Sunscreens use a numeric rating known as “SPF” to indicate how well they are estimated to protect against the harmful rays of the sun. SPF stands for “Sun Protection Factor” and can range from:
- 15 and below: Low protection
- 15 to 29: Moderate protection
- 30 to 49: High protection
- 50 and above: Very high protection
The higher the SPF rating, the greater your skin is protected from UVB rays, which can cause sunburn or even skin cancer. We recommend using an SPF 50 or higher to block as many rays as possible. There’s really no such thing as an SPF that is “too much.”
You need more sunscreen than you think.
Experts suggest that it takes two ounces, or a shot glass worth of sunscreen to adequately protect the body from the sun. But every body is different in size and shape, so this can’t universally be applied to everyone. If your sunscreen coverage is too thin, your skin won’t be protected at the level stated on your sunscreen bottle. In general, try to use more than you think you’ll need–and reapply every two hours.
Clothes, hats, and eyewear offer additional protection.

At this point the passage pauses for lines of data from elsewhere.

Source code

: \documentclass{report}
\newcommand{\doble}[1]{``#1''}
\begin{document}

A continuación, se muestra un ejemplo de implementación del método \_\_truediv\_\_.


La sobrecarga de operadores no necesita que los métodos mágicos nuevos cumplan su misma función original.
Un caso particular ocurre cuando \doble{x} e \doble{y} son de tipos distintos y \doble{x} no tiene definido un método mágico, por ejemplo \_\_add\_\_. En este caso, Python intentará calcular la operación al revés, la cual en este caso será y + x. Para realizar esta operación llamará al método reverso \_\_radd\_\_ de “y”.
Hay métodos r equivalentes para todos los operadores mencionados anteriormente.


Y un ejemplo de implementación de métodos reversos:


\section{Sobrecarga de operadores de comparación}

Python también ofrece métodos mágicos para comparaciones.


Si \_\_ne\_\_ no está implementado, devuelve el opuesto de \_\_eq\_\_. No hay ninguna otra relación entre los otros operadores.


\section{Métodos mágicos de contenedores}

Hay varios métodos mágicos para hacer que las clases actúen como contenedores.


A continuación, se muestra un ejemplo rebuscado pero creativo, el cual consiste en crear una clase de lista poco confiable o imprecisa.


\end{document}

Similar to sunscreen, tight-weave sun protection clothing is measured by UPF, or ultraviolet protection factor. UPF ratings are based on the material and color of the garment, as well as how it is constructed. The higher the UPF rating, the more you are protected. In addition, a hat that covers your neck and shades your face will also offer protection from the sun better than a baseball cap will. And sunglasses with UVA/B protection will minimize damage to your eyes, which can accelerate cataracts and other issues.
Preventing skin cancer.
People with light skin have the greatest risk of developing skin cancer.Anyone can get skin cancer, but some people have a higher risk than others. You may be more likely to develop skin cancer if you:
- Have light skin
- A tendency to sunburn
- History of blistering sunburns
- A large number of moles
- Family history of skin cancer at an early age
- Have a weakened immune system
Even if you aren’t considered high-risk for developing skin cancer, you should always wear sunscreen and protective clothing to minimize sun damage. The goal isn’t to avoid a sunburn, although that’s important too. Ultimately, you want to protect your skin from any kind of damage, visible or invisible.

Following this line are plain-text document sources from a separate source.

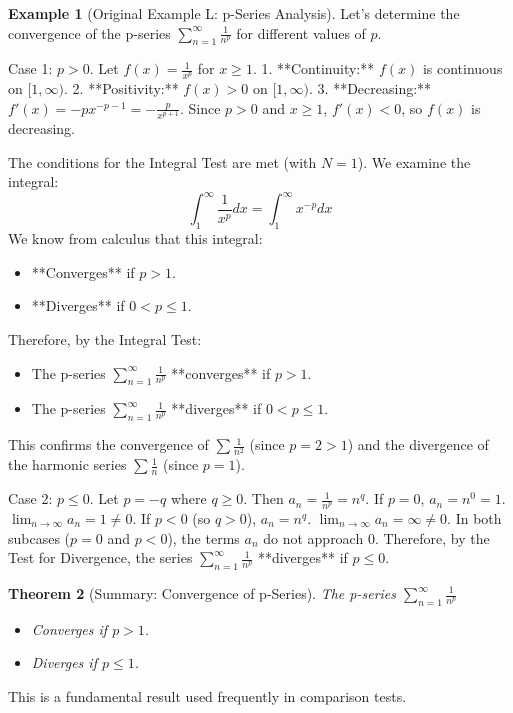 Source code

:\documentclass[11pt]{article}
\theoremstyle{plain}
\newtheorem{theorem}{Theorem}[section]
\theoremstyle{definition}
\newtheorem{example}[theorem]{Example}
\theoremstyle{remark}
\theoremstyle{adminstyle}
\begin{document}
\begin{example}[Original Example L: p-Series Analysis] \label{ex:integral_test_p_series}
Let's determine the convergence of the p-series $\sum_{n=1}^{\infty} \frac{1}{n^p}$ for different values of $p$.

Case 1: $p > 0$.
Let $f(x) = \frac{1}{x^p}$ for $x \ge 1$.
1.  **Continuity:** $f(x)$ is continuous on $[1, \infty)$.
2.  **Positivity:** $f(x) > 0$ on $[1, \infty)$.
3.  **Decreasing:** $f'(x) = -p x^{-p-1} = -\frac{p}{x^{p+1}}$. Since $p>0$ and $x \ge 1$, $f'(x) < 0$, so $f(x)$ is decreasing.

The conditions for the Integral Test are met (with $N=1$). We examine the integral:
\[ \int_1^\infty \frac{1}{x^p} dx = \int_1^\infty x^{-p} dx \]
We know from calculus that this integral:
\begin{itemize}
    \item **Converges** if $p > 1$.
    \item **Diverges** if $0 < p \le 1$.
\end{itemize}
Therefore, by the Integral Test:
\begin{itemize}
    \item The p-series $\sum_{n=1}^{\infty} \frac{1}{n^p}$ **converges** if $p > 1$.
    \item The p-series $\sum_{n=1}^{\infty} \frac{1}{n^p}$ **diverges** if $0 < p \le 1$.
\end{itemize}
This confirms the convergence of $\sum \frac{1}{n^2}$ (since $p=2>1$) and the divergence of the harmonic series $\sum \frac{1}{n}$ (since $p=1$).

Case 2: $p \le 0$.
Let $p = -q$ where $q \ge 0$. Then $a_n = \frac{1}{n^p} = n^q$.
If $p=0$, $a_n = n^0 = 1$. $\lim_{n\to\infty} a_n = 1 \neq 0$.
If $p < 0$ (so $q > 0$), $a_n = n^q$. $\lim_{n\to\infty} a_n = \infty \neq 0$.
In both subcases ($p=0$ and $p<0$), the terms $a_n$ do not approach 0.
Therefore, by the Test for Divergence, the series $\sum_{n=1}^{\infty} \frac{1}{n^p}$ **diverges** if $p \le 0$.
\end{example}

\begin{theorem}[Summary: Convergence of p-Series]
The p-series $\sum_{n=1}^{\infty} \frac{1}{n^p}$
\begin{itemize}
    \item Converges if $p > 1$.
    \item Diverges if $p \le 1$.
\end{itemize}
\end{theorem}
This is a fundamental result used frequently in comparison tests.
\end{document}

Everyone should perform skin self-exams.
It’s never too early to perform a skin exam on yourself or to ask your doctor to check your skin. You can search for abnormal or new growths on your own skin or have a partner check. Don’t know what to look for? Keep an eye out for moles that meet ABCDE criteria:
- Uneven borders
- Varying colors
- Large diameters
- Evolving traits (changes in size, shape, or color)
If you notice anything unusual or concerning, you should always talk to your primary care doctor. They can refer you to a dermatologist who specializes in diagnosing and treating skin conditions. If something on your skin looks out of place, it’s always better to get it checked early, even if it turns out to be nothing.